Eaglsebush Valley, predominantly Oak woodland, was declared a Local Nature Reserve in 2008. This route takes you through the Nature Reserve and along a tree lined path to Cimla, before circling round to return to the start point. There is some limited parking in the centre of the Nature Reserve, along a tarmacced route, or for those not wishing to leave the car in the woodland, parking is usually possible near the entrance on Old Road. N.B. there are speed bumps on this road which are quite high so take care with low cars.
The walk starts off by following the Cryddan Brook that meanders through the woodland. Follow the road as far as you can until you see an entrance to a path partly hidden between the two properties at the end of the woodland. This takes you along a path, aptly named Stoney Road, before coming out onto a country track with pleasant views over the fields and hills in the distance. The short distance through the streets is worthwhile, to create the circular loop which brings you back along a stone track into the woodland.
Wildlife Watching: The woodland of Eaglesbush Valley is a haven for animals and plants alike.
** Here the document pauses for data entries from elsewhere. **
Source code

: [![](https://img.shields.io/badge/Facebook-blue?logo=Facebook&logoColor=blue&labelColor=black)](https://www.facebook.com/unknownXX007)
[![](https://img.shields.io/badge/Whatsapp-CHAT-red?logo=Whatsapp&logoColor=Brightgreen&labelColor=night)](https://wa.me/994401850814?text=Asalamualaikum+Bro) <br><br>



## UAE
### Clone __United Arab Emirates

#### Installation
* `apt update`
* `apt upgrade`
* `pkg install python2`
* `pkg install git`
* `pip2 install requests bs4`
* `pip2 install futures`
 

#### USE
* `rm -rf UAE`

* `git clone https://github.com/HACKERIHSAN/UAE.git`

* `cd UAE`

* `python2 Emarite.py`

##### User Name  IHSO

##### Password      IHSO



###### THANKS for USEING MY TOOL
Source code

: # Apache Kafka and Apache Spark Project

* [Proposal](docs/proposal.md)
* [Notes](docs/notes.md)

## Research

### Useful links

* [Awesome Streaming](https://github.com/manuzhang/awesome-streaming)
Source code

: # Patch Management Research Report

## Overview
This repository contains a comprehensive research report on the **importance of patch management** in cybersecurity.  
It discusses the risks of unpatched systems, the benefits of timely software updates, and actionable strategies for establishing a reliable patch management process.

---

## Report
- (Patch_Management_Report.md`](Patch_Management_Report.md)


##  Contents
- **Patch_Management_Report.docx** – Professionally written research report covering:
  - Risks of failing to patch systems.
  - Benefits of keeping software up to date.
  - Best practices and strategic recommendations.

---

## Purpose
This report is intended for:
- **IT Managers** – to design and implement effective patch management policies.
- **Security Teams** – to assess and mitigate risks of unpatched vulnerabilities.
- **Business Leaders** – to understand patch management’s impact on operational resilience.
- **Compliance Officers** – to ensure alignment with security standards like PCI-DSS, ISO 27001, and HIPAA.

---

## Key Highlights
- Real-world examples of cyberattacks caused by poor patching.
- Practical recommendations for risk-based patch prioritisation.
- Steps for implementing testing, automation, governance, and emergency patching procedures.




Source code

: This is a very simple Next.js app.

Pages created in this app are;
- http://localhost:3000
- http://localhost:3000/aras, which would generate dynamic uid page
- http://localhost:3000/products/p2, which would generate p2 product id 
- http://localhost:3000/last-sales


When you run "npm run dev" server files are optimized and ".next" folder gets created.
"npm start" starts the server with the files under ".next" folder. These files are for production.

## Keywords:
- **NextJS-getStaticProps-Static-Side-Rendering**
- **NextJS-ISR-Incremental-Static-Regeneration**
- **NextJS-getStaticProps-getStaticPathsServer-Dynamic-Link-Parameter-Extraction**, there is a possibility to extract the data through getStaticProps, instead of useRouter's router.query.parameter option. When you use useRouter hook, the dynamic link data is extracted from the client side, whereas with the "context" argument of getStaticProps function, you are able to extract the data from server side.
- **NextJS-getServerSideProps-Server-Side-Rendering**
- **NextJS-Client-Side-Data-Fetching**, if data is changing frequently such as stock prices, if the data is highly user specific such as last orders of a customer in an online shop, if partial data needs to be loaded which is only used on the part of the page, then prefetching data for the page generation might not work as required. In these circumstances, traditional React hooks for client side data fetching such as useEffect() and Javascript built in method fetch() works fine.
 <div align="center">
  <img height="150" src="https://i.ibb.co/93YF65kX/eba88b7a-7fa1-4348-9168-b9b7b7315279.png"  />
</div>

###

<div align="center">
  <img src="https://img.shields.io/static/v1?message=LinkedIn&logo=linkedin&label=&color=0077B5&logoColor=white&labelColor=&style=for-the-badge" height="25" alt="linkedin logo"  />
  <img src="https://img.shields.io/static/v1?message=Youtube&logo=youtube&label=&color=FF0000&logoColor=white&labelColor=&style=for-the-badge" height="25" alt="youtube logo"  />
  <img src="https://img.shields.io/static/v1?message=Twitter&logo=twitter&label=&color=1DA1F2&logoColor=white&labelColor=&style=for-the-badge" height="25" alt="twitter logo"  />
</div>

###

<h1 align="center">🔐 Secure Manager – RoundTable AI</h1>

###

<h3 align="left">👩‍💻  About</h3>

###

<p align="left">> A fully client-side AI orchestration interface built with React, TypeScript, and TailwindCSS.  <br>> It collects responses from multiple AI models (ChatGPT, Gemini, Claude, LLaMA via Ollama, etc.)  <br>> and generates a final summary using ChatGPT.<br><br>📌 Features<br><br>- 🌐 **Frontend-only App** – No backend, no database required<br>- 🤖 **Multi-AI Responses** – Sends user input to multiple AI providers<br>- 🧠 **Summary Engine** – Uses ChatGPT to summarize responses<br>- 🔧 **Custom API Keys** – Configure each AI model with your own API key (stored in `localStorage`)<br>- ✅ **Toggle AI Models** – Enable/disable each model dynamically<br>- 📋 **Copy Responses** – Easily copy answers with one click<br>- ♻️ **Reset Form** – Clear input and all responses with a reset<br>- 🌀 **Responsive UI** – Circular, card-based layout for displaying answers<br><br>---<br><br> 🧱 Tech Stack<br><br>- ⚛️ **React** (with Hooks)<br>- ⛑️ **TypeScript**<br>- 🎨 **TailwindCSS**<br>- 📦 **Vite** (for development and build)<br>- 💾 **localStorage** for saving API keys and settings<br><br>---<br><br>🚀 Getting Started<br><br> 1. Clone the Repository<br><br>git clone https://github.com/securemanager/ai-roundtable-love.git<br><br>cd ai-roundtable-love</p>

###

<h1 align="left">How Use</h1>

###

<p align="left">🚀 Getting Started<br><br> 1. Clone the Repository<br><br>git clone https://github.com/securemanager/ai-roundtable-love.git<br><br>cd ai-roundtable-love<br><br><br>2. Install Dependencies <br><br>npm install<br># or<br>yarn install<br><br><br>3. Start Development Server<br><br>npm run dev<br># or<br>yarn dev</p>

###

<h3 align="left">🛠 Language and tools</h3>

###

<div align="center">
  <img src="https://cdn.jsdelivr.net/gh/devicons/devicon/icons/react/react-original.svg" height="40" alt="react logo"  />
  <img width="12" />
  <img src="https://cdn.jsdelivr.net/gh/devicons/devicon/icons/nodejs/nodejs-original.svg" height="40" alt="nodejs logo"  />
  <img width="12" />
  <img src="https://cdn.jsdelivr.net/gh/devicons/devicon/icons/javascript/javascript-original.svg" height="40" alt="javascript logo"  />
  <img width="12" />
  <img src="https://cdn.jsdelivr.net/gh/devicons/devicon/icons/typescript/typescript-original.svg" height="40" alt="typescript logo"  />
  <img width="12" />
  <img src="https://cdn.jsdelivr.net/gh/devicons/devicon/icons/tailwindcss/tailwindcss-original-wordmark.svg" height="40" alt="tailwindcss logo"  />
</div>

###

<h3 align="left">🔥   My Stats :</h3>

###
Look out for the colourful displays of Bluebells and Yellow Archangel lining the paths in spring. Birds to look out for include Grey Wagtails hopping around the stream, Treecreepers making their way up tree trunks or Greater Spotted Woodpeckers making their distinctive drumming noise on the trees.

Old Parish Road Walk

Follow the path below the entrance to the visitor centre, following it through the underpass and across the cycle track. The old track takes you through the Oak woodland, with views of the Afan Valley and the river below. Until the creation of the main road in 1920, this track was the old parish road to Neath, dating back to the 11th century. There are still good examples of original stone walls along the way, now atmospherically carpetted in moss. The return route is along a section of cycleway. For those who would prefer a tarmacced surface, this section could be an alternative to the old track, following the cycleway in both directions. For train enthusiasts, before returning back under the underpass, continue briefly along the cycle track, where you will find the old Cynon Halt Railway Station.Wildlife Watching: The edges of the woodland create great habitats for various species, including butterflies such as Speckled Wood, Peacock and Red Admiral. Birds in the woodland include Blue Tits and Nuthatches.

Argoed Walk

An attractive circular walk that passes by two ruined farmhouses, Nant Herbert, and Lluest, along the 400Metre climb. You return along part of Coed Morgannwg Way and along the tramway of the disused Argoed Coal Level.Walking through the valley look out for pieces of dead wood which may have some really interesting fungi on them, quite different from those in a broadleaf forest. Keep listening for birds in the treetops, especially Goldcrests which have a very high pitched call.